Initiatives and issues
LiquidFeedback is no survey, it doesn't ask you predefined questions. Instead every participant is allowed to post new initiatives containing a proposal and/or reasoning. As soon as the initiative is posted, all other participants can create alternative initiatives with counter proposals and/or reasoning. A group of concurring initiatives forms an issue. Issues in LiquidFeedback are numbered with a hash sign (e.g. #123) while initiatives are numbered with a leading "i" character (i456). In short: One issue may contain multiple initiatives. Only one initiative can win.
Issues are always assigned to a subject area in order to structure the discussion and decision process.

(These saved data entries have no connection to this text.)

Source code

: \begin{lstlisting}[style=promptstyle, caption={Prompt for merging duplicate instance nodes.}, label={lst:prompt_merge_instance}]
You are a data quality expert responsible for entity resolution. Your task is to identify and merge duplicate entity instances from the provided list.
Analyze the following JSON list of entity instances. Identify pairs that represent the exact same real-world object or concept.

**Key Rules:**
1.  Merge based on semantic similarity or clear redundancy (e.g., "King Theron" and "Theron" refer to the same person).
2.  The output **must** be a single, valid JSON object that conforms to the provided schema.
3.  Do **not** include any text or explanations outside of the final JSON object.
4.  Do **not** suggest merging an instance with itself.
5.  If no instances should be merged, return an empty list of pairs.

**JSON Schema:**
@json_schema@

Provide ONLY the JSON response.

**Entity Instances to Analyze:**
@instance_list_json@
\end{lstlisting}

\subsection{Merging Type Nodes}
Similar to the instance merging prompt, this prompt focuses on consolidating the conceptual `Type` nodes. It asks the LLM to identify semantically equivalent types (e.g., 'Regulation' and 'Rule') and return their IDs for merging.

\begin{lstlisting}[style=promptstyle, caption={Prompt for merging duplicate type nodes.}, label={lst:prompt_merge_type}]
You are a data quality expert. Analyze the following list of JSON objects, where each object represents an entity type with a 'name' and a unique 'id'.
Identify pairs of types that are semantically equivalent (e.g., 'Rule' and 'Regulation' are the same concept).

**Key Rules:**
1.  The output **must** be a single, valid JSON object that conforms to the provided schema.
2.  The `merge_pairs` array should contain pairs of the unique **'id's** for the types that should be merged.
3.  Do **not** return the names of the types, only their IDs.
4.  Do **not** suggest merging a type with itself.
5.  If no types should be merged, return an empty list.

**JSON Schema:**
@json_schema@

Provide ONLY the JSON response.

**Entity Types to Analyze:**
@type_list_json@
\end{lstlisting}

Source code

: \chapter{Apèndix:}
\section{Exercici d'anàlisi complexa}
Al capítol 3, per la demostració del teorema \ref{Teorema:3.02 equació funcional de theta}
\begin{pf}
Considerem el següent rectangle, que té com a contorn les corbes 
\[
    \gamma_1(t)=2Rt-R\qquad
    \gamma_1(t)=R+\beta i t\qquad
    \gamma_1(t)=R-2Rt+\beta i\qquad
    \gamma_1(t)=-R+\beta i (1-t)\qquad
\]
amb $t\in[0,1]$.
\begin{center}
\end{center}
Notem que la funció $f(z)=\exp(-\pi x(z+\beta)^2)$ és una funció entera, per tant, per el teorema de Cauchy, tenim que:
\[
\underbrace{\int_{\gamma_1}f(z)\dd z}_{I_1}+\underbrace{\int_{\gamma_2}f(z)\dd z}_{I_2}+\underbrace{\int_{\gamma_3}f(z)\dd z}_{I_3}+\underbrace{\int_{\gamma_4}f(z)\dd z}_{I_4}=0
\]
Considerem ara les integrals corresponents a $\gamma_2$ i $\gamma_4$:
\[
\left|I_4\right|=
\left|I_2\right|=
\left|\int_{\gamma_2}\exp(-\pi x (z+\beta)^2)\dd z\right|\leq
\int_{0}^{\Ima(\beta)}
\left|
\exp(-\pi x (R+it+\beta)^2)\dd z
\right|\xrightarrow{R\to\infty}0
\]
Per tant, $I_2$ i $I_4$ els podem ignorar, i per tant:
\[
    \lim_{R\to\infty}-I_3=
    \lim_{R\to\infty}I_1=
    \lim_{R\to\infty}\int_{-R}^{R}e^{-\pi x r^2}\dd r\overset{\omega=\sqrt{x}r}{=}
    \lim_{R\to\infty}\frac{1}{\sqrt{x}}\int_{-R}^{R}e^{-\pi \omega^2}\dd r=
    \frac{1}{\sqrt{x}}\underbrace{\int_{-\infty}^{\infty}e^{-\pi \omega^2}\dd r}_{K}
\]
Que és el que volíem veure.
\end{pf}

To allow discussions and decisions by sub groups of participants (e.g. by the members of a subdivision of an organization), participants can be assigned to different units. Every organizational unit can have its own subject areas.
Rules of procedure
A policy defines the timing, quorums and required majorities for an issue in LiquidFeedback. Initiators choose the fitting policy for their purpose when creating a new issue.
4 phases of a decision
(1) Admission phase
As every participant can open a new issue in LiquidFeedback, not all of them will be intersting for at least a minimum of the participants. Therefore new issues need to gain a given quorum of supporters to become accepted for further discussion. Issues which do not reach the necessary quorum will be closed at the end of the admission phase.
(2) Discussion phase
During the discussion phase all initiatives try to improve their proposals and reasoning to gain more supporters. The aim is to eventually reach the necessary majority and to beat alternative initiatives.
(3) Verification phase
During the verification phase, initiative drafts with the proposal and reasoning become final and cannot be changed any more. So everyone can double check everything. In case of some last minute situation, it is still possible to add competing initiatives. But they cannot be edited again and need to gain supporters from scratch.
(4) Voting phase
Every initiative reaching a required quorum of supporters at the end of the verification phase is admitted for voting and appears on the voting ballot. During the voting phase every eligible participant may give a vote using a preferential voting system allowing to express individual preferences between the initiatives in addition to a yes/neutral/no vote.
Delegations allow for a dynamic division of labor. A delegation is a proxy statement (voting power under a power of attorney), can be altered at any time, is not bound to directives and can be delegated onward. Delegations can be used for a whole organizational unit, for a subject area within an organizational unit, or for a specific issue. More specific delegations overrule more general delegations. Delegations are used in both the discourse (phase 1 to 3) and the voting phase. Any activity suspends existing delegations for the given activity.
If there are similar competing proposals on the ballot, there is no necessity to choose one of them. Instead, it is possible to vote for (and against) as many initiatives as one wants to while being able to express the individual preferences amongst those initiatives during voting phase. Those preferences will determine the winner if more than one initiative has reached the necessary majority of approvals at end of voting phase. That way, nobody is encouraged to vote in favor of one initiative just to outrank another one, and nobody is encouraged to vote against an initiative just to increase the chances for another initiative to win.